40. Mr. Nariman, learned senior counsel for the appellants, however, has drawn our attention to paragraph 55 of the plaint. In paragraph 55 it is stated as follows :
"The plaintiff says and submits that as the said Ruling/Decision of the CMD, IFCI is an Arbitration Award within the meaning of the Arbitration Act, 1940, the legality and validity of the same can be questioned and a prayer can be made for setting aside the said award only in an arbitration petition filed under Section 33 of the Arbitration Act, 1940. The plaintiff is, therefore, filing along with the present suit an Arbitration Petition under the provisions of the Arbitration Act, challenging the legality and validity of the said award. However, the present suit is also being filed in respect of the actions of third parties in pursuance of and to give effect to the said Award. Further, in the event of it being contended by any of the defendants herein, or it being held by this Hon'ble Court for any reason that the said Ruling/Decision of the CMD, IFCI is not an Arbitration Award, the legality and validity of the said Ruling/Decision is also being challenged in the present suit."

41. He has submitted that in the event of it being held that Clause 9 of the Memorandum of Understanding is not an arbitration clause and the decision of the Chairman, IFCI, is not an award, it is open to the appellants to file a suit to challenge the decision. This is the reason why along with the arbitration petition, a suit has also been filed as an alternative method of challenging the decision in the event of it being held that the decision of the Chairman and Managing Director, IFCI, is not an award. He has contended that filing a separate proceeding in this context cannot be considered as an abuse of the process of the Court; and the learned single Judge was not right in striking out the plaint under Order 6, Rule 16 of the Code of Civil Procedure.

42. Under Order 6, Rule 16, the Court may, at any stage of the proceeding, order to be struck out, inter alia, any matter in any pleading which is otherwise an abuse of the process of the Court. Mulla in his treatise on the Code of Civil Procedure, (15th Edition, Volume II, page 1179, note 7) has stated that power under clause (c) of Order 6, Rule 16 of the Code is confined to cases where the abuse of the process of the Court is manifest from the pleadings; and that this power is unlike the power under Section 151 whereunder Courts have inherent power to strike out pleadings or to stay or dismiss proceedings which are an abuse of their process. In the present case the High Court has held the suit to be an abuse of the process of Court on the basis of what is stated in the plaint.
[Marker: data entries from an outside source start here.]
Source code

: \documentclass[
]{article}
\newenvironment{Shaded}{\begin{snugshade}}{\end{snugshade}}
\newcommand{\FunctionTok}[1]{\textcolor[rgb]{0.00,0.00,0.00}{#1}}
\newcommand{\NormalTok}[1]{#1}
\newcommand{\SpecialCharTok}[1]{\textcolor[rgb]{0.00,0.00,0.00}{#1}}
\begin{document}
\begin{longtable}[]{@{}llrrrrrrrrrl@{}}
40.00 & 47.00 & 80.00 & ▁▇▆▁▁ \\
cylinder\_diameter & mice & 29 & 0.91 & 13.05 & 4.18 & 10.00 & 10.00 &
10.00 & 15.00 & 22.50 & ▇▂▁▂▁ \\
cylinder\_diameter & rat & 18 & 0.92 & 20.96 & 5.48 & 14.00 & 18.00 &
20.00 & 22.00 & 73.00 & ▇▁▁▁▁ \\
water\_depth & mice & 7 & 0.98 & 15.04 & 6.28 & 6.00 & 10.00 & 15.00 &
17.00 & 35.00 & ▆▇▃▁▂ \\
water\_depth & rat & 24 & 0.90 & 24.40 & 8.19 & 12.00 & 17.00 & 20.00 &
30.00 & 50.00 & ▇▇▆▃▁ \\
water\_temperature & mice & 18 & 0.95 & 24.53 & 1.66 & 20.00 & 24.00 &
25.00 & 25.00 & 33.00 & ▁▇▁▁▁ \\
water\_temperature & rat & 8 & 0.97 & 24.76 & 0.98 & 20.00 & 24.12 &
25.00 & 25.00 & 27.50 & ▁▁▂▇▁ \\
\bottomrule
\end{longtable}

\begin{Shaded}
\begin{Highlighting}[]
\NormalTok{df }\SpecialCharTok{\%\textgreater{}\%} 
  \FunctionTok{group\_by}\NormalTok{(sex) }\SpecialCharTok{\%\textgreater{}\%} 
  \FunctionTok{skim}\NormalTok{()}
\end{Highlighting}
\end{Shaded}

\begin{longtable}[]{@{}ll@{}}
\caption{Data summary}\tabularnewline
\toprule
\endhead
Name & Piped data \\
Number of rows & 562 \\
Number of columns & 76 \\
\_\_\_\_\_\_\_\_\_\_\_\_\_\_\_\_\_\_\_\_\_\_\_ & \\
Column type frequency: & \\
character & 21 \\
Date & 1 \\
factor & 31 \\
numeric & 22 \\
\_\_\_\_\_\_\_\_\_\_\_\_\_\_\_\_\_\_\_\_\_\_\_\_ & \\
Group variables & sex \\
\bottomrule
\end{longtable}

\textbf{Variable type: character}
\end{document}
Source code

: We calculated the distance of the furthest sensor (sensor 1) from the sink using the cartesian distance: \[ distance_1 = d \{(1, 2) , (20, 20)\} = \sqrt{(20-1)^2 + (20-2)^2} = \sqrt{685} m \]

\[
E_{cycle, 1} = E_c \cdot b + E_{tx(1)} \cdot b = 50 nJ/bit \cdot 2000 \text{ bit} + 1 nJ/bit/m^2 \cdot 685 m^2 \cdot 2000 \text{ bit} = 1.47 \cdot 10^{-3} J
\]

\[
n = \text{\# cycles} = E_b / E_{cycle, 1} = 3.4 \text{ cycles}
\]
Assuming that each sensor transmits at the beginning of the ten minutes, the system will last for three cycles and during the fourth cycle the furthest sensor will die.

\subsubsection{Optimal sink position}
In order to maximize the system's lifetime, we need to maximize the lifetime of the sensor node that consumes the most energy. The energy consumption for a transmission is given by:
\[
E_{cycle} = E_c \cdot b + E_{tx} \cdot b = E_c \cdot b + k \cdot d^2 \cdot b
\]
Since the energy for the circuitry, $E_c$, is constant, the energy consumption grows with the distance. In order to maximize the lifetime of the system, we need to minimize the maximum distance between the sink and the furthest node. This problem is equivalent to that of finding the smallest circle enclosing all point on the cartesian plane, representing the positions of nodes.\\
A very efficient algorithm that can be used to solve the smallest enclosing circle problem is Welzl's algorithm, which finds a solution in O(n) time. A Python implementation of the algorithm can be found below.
43. The Supreme Court Practice 1995 published by Sweet & Maxwell in paragraph 18/19/33 (page 344) explains the phrase "abuse of the process of the Court" thus : "This terms connotes that the process of the Court must be used bona fide and properly and must not be abused. The Court will prevent improper use of its machinery and will in a proper case, summarily prevent its machinery from being used as a means of vexation and oppression in the process of litigation. . . . . . . . . The categories of conduct rendering a claim frivolous, vexatious or an abuse of process are not closed but depend on all the relevant circumstances. And for this purpose considerations of public policy and the interests of justice may be very material."
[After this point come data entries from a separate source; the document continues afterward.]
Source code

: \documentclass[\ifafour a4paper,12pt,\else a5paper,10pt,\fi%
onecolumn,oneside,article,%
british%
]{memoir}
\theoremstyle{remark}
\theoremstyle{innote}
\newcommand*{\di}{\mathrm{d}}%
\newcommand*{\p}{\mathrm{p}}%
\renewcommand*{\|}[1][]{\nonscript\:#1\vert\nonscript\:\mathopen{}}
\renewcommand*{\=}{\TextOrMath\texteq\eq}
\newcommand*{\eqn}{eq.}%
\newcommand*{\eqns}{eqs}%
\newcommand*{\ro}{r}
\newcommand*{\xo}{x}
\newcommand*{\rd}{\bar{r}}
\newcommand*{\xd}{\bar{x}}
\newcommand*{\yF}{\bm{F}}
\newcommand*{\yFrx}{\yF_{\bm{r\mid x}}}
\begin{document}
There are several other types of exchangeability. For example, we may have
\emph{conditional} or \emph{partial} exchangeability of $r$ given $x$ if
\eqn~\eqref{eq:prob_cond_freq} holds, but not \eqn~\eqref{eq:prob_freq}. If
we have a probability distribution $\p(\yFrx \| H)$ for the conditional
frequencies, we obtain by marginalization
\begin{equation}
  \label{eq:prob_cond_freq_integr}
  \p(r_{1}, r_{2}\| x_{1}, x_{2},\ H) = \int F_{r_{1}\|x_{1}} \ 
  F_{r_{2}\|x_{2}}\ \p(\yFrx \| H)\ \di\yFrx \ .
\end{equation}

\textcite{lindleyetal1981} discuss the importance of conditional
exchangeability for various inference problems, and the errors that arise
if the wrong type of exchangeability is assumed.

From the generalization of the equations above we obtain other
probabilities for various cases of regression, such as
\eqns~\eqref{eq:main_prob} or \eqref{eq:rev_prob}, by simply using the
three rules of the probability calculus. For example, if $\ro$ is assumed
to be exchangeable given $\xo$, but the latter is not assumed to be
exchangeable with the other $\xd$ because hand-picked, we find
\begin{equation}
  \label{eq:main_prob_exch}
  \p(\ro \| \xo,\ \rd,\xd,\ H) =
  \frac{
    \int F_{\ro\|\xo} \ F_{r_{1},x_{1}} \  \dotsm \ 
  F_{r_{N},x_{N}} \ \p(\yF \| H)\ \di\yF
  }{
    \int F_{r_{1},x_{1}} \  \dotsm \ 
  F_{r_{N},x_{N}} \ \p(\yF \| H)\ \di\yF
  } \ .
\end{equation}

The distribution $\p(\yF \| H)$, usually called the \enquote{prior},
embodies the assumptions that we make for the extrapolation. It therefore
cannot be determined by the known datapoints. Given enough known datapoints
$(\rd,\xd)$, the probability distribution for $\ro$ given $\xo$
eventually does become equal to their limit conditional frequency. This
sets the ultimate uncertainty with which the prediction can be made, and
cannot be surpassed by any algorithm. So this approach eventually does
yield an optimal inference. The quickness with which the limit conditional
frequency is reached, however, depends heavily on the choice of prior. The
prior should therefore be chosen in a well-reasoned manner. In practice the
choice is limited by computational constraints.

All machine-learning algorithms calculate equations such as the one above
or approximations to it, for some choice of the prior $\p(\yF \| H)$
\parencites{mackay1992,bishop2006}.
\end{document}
44. One of the examples cited as an abuse of the process of Court is re-litigation. It is an abuse of the process of the Court and contrary to justice and public policy for a party to re-litigate the same issue which has already been tried and decided earlier against him. The re-agitation may or may not be barred as res judicata. But if the same issue is sought to be re-agitated, it also amounts to an abuse of the process of the Court. A proceeding being filed for a collateral purpose, or a spurious claim being made in litigation may also in a given set of facts amount to an abuse of the process of the Court. Frivolous or vexatious proceedings may also amount to an abuse of the process of Court especially where the proceedings are absolutely groundless. The Court then has the power to stop such proceedings summarily and prevent the time of the public and the Court from being wasted. Undoubtedly, it is a matter of Courts' discretion whether such proceedings should be stopped or not; and this discretion has to be exercised with circumspection. It is a jurisdiction which should be sparingly exercised, and exercised only in special cases. The Court should also be satisfied that there is no chance of the suit succeeding.
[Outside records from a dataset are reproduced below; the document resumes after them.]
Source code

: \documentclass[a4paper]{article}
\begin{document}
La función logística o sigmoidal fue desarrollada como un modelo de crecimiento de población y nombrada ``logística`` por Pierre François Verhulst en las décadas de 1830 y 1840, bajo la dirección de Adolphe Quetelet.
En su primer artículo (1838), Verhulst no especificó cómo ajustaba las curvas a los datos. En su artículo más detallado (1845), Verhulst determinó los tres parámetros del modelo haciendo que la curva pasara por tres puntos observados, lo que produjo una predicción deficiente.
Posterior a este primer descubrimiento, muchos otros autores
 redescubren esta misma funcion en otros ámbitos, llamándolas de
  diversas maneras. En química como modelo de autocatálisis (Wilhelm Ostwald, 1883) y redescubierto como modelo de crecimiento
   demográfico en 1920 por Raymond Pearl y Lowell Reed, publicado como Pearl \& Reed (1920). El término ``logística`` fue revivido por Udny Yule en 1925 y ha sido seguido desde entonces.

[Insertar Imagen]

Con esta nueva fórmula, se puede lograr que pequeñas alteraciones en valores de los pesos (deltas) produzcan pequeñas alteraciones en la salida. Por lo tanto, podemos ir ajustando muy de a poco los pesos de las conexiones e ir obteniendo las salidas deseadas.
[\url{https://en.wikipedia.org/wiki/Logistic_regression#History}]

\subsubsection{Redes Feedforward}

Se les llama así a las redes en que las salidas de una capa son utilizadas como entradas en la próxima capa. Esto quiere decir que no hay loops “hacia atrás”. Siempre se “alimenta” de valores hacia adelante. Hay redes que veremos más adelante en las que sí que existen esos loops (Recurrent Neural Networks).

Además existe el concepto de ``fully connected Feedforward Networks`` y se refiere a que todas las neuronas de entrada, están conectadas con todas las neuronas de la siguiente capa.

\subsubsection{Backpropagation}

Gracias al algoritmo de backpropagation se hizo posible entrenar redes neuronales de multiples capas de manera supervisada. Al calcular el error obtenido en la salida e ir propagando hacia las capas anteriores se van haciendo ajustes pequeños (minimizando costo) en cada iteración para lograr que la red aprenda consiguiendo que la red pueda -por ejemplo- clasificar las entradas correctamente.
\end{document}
19. Though, at the outset under the scheme of Administrative Tribunals Act, the Tribunal is not bound by the procedure laid down in Code of Civil Procedure but still is a Court as per the implication. However, the methodology has been laid separately for conduct of the business, yet the matters, which are not specifically enumerated and the situations covered for substantive procedure, a resort can always be made to the provisions of Code of Civil Procedure 1908. As per Order VI Rule 16 striking out pleadings, Court is at discretion at any stage of the proceedings to strike out or amend any matter in the pleadings, which, according to the Court, is unnecessary, scandalous, frivolous and vexatious.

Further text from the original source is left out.